This is an idea I had while walking back home one evening after a bit of a heavy drinking session. New files for games, or movies, are generally getting bigger and bigger. Files do sometimes get corrupted during downloads, particularly on services prone to line noise. Bandwidth is increasing, but not everyone has access to services like cable, dsl or others. Even if they did, redownloading a CD size movie is annoying, and extremely wasteful of network resources.

The problem is, if a file is corrupt, how do we proceed? Well, we can assume that a finite part of the file is corrupt. Realistically speaking, a few hundred bytes could be misplaced; a small amount compared to the file size, but for executables and other non-resilient file types, enough to prevent the correct use of the file.

This download system would first generate a checksum, or mathematical hash of the entire file. Something like MD5 would do the trick. It then asks the server to return the checksum for it's copy of the file. If the two don't match, then the program gets clever. It recursively subdivides the file into two halves, and checksums those. It then asks the server for its checksum for each section of a file.

We repeatedly split the file, discarding sections which have the checksum correct. In this way, we rapidly zero in on the damaged section of the file. Once we reach a certain threshold, we decide to fetch that broken section from the server. Because we're only fetching the damaged part of the file, we save network bandwidth.

In this way, we sacrifice processor time in calculating checksums for network bandwidth in redownloading file sections. Obviously, there are problems - the server would be best advised to cache the generated checksums, to prevent excessive CPU usage as they are generated. By generating the checksums when the file is uploaded, or in a batch at a low processor usage time, this can be optimised further.

This is potentially a radical idea which has occurred to someone else at some point in time. I don't care - it occured to me independantly. Going off on a total tangent, if we could get infinitely fast (or simply very very fast) processors, downloading itself would be unnecessary. Simply sending the checksum and filesize, then generating data which is then checksummed, we could theoretically reconstruct a file from a sufficiently advanced checksum. This is at present computationally infeasible. Roll on quantum computing ...

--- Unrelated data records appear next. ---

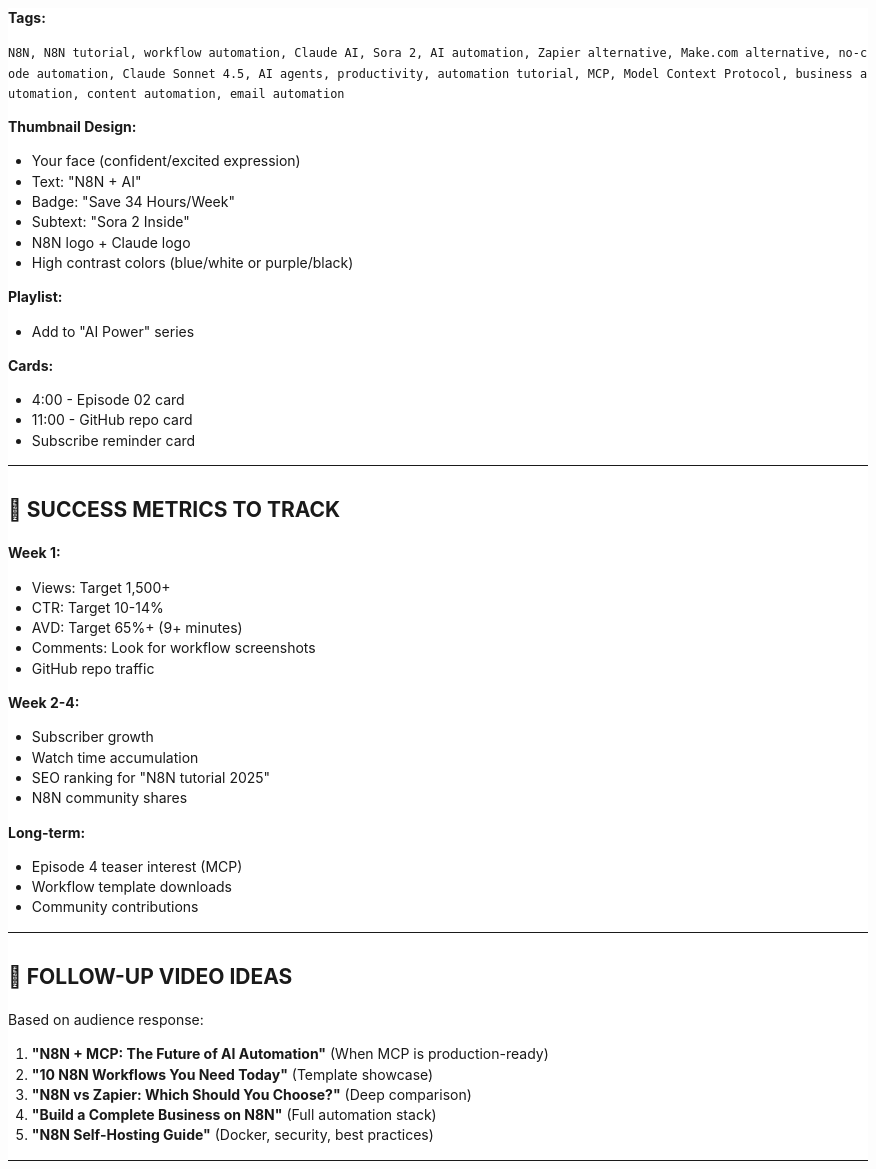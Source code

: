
 ```
```

**Tags:**
```
N8N, N8N tutorial, workflow automation, Claude AI, Sora 2, AI automation, Zapier alternative, Make.com alternative, no-code automation, Claude Sonnet 4.5, AI agents, productivity, automation tutorial, MCP, Model Context Protocol, business automation, content automation, email automation
```

**Thumbnail Design:**
- Your face (confident/excited expression)
- Text: "N8N + AI"
- Badge: "Save 34 Hours/Week"
- Subtext: "Sora 2 Inside"
- N8N logo + Claude logo
- High contrast colors (blue/white or purple/black)

**Playlist:**
- Add to "AI Power" series

**Cards:**
- 4:00 - Episode 02 card
- 11:00 - GitHub repo card
- Subscribe reminder card

---

## 🎯 SUCCESS METRICS TO TRACK

**Week 1:**
- Views: Target 1,500+
- CTR: Target 10-14%
- AVD: Target 65%+ (9+ minutes)
- Comments: Look for workflow screenshots
- GitHub repo traffic

**Week 2-4:**
- Subscriber growth
- Watch time accumulation
- SEO ranking for "N8N tutorial 2025"
- N8N community shares

**Long-term:**
- Episode 4 teaser interest (MCP)
- Workflow template downloads
- Community contributions

---

## 🔄 FOLLOW-UP VIDEO IDEAS

Based on audience response:

1. **"N8N + MCP: The Future of AI Automation"** (When MCP is production-ready)
2. **"10 N8N Workflows You Need Today"** (Template showcase)
3. **"N8N vs Zapier: Which Should You Choose?"** (Deep comparison)
4. **"Build a Complete Business on N8N"** (Full automation stack)
5. **"N8N Self-Hosting Guide"** (Docker, security, best practices)

---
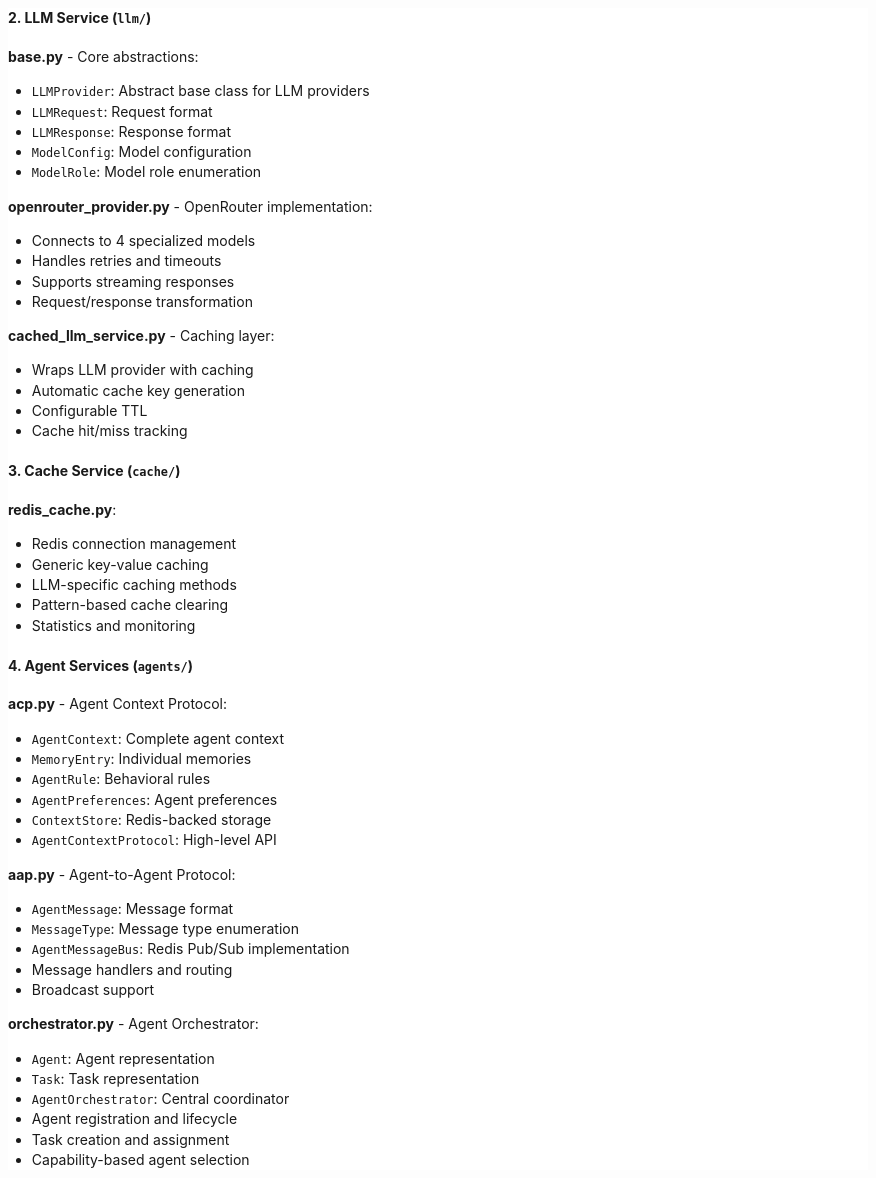 #### 2. LLM Service (`llm/`)

**base.py** - Core abstractions:
- `LLMProvider`: Abstract base class for LLM providers
- `LLMRequest`: Request format
- `LLMResponse`: Response format
- `ModelConfig`: Model configuration
- `ModelRole`: Model role enumeration

**openrouter_provider.py** - OpenRouter implementation:
- Connects to 4 specialized models
- Handles retries and timeouts
- Supports streaming responses
- Request/response transformation

**cached_llm_service.py** - Caching layer:
- Wraps LLM provider with caching
- Automatic cache key generation
- Configurable TTL
- Cache hit/miss tracking

#### 3. Cache Service (`cache/`)

**redis_cache.py**:
- Redis connection management
- Generic key-value caching
- LLM-specific caching methods
- Pattern-based cache clearing
- Statistics and monitoring

#### 4. Agent Services (`agents/`)

**acp.py** - Agent Context Protocol:
- `AgentContext`: Complete agent context
- `MemoryEntry`: Individual memories
- `AgentRule`: Behavioral rules
- `AgentPreferences`: Agent preferences
- `ContextStore`: Redis-backed storage
- `AgentContextProtocol`: High-level API

**aap.py** - Agent-to-Agent Protocol:
- `AgentMessage`: Message format
- `MessageType`: Message type enumeration
- `AgentMessageBus`: Redis Pub/Sub implementation
- Message handlers and routing
- Broadcast support

**orchestrator.py** - Agent Orchestrator:
- `Agent`: Agent representation
- `Task`: Task representation
- `AgentOrchestrator`: Central coordinator
- Agent registration and lifecycle
- Task creation and assignment
- Capability-based agent selection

Rsync is a utility written by the samba team that can recover almost any broken download.

Instead of binary searching progressively smaller sections of the file, it simply checksums small blocks from the outset. The checksum is so much smaller than the original block that there's not much point in interactively searching for errors (The checksums for an entire CD image are only 600k or so - 1000 times smaller than the whole image). A fixed block size means that the server can precompute and cache the checksums, greatly reducing its processor load.

Rsync has its own protocol, but can also transfer files over a unix pipe, enabling it to be tunnelled using almost any protocol. As an example, Rsync can be tunneled over the internet using SSH to provide secure off-site backups without the need for a leased line. Using Rsync means that a slower (cheaper) internet connection can be used without compromising backup time.

Most mirror sites on the internet are kept up to date using rsync - transmitting the same data again and again costs real money, both for the mirror, and the host, so anything that can reduce bandwidth costs is very welcome.

Apart from fixing failed downloads, and rapidly mirroring incremental backups, it has some unforseen uses. The bulk of the Debian CD images can be downloaded from the faster (and more numerous) package mirrors, using rsync and some shell scripts, using a method dubbed 'jigsaw downloading' - The necessary files for the cd image are downloaded, padded to a multiple of 8k (the size of a sector on a CD), and concatenating into one big file in the order they appear in the ISO image. When the image is Rsynced with the copy on the CD mirror, it produces a perfect, bootable copy of the CD image, while only downloading 10-20Mb from the slow CD mirror. Rsync will fix any files that downloaded incorrectly, or were missing from the package mirrors automaticly.


Unfortunately, there's no way to get an infinitely fast download by generating random data until it fits a checksum. For every checksum there are 2^(size of file)/2^(size of checksum) possible bit combinations that will match it. So if we are going through every permutation, we'd get every possible match, the vast majority of which are incorrect and meaningless. This is commonly known as the pigeonhole principle - 'if there are n pigeons, and n-1 holes, at least one hole has two pigeons in it'.

For there to be only one possible match, we'd need a checksum the same size as the file. So we might as well download it.